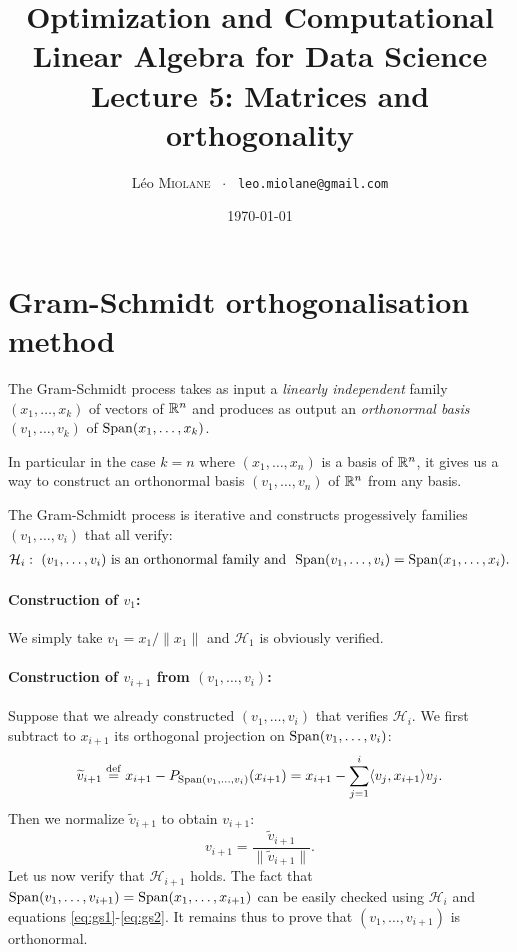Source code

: \documentclass[11pt,nocut]{article}
\title{\vspace{-2.0cm}%
	Optimization and Computational Linear Algebra for Data Science\\
Lecture 5: Matrices and orthogonality}
\author{Léo \textsc{Miolane} \ $\cdot$ \ \texttt{leo.miolane@gmail.com}}
\date{\today}
\begin{document}
\maketitle


\section{Gram-Schmidt orthogonalisation method}\label{sec:gram_schmidt}

The Gram-Schmidt process takes as input a \emph{linearly independent} family $(x_1, \dots, x_k)$ of vectors of $\mathbb{R}^n$ and produces as output an \emph{orthonormal basis} $(v_1, \dots, v_k)$ of ${{\rm Span}}(x_1, \dots, x_k)$.

In particular in the case $k=n$ where $(x_1, \dots, x_n)$ is a basis of $\mathbb{R}^n$, it gives us a way to construct an orthonormal basis $(v_1, \dots ,v_n)$ of $\mathbb{R}^n$ from any basis.

The Gram-Schmidt process is iterative and constructs progessively families $(v_1, \dots, v_i)$ that all verify:
	\begin{align*}
		\mathcal{H}_i: \ (v_1, \dots, v_i) \ \text{is an orthonormal family and} \  \ {{\rm Span}}(v_1, \dots, v_i) = {{\rm Span}}(x_1, \dots, x_i).
\end{align*}

\paragraph{Construction of $v_1$:} We simply take $v_1 = x_1 / \|x_1\|$ and $\mathcal{H}_1$ is obviously verified.

\paragraph{Construction of $v_{i+1}$ from $(v_1, \dots, v_i)$:} 
Suppose that we already constructed $(v_1, \dots, v_i)$ that verifies $\mathcal{H}_i$.
We first subtract to $x_{i+1}$ its orthogonal projection on ${{\rm Span}}(v_1, \dots, v_i)$:
\begin{equation}\label{eq:gs1}
\widetilde{v}_{i+1} \overset{\rm def}{=} 
x_{i+1} - P_{{{\rm Span}}(v_1, \dots, v_i)}(x_{i+1}) =
x_{i+1} - \sum_{j=1}^i \langle v_j, x_{i+1} \rangle v_j.
\end{equation}
Then we normalize $\widetilde{v}_{i+1}$ to obtain $v_{i+1}$:
\begin{equation}\label{eq:gs2}
v_{i+1} = \frac{\widetilde{v}_{i+1}}{\| \widetilde{v}_{i+1} \|}.
\end{equation}
Let us now verify that $\mathcal{H}_{i+1}$ holds. 
The fact that ${{\rm Span}}(v_1, \dots, v_{i+1}) = {{\rm Span}}(x_1, \dots, x_{i+1})$ can be easily checked using $\mathcal{H}_i$ and equations \eqref{eq:gs1}-\eqref{eq:gs2}.
It remains thus to prove that $(v_1, \dots, v_{i+1})$ is orthonormal.
\end{document}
----
◆ EXERCISE OBJECTIVE ◆
When you reach the line containing "Then we normalize" in the data above, retype it and each line after it through the final one, exactly as written.

◆ RESPONSE FOR THIS EXERCISE ◆
Then we normalize $\widetilde{v}_{i+1}$ to obtain $v_{i+1}$:
\begin{equation}\label{eq:gs2}
v_{i+1} = \frac{\widetilde{v}_{i+1}}{\| \widetilde{v}_{i+1} \|}.
\end{equation}
Let us now verify that $\mathcal{H}_{i+1}$ holds. 
The fact that ${{\rm Span}}(v_1, \dots, v_{i+1}) = {{\rm Span}}(x_1, \dots, x_{i+1})$ can be easily checked using $\mathcal{H}_i$ and equations \eqref{eq:gs1}-\eqref{eq:gs2}.
It remains thus to prove that $(v_1, \dots, v_{i+1})$ is orthonormal.
\end{document}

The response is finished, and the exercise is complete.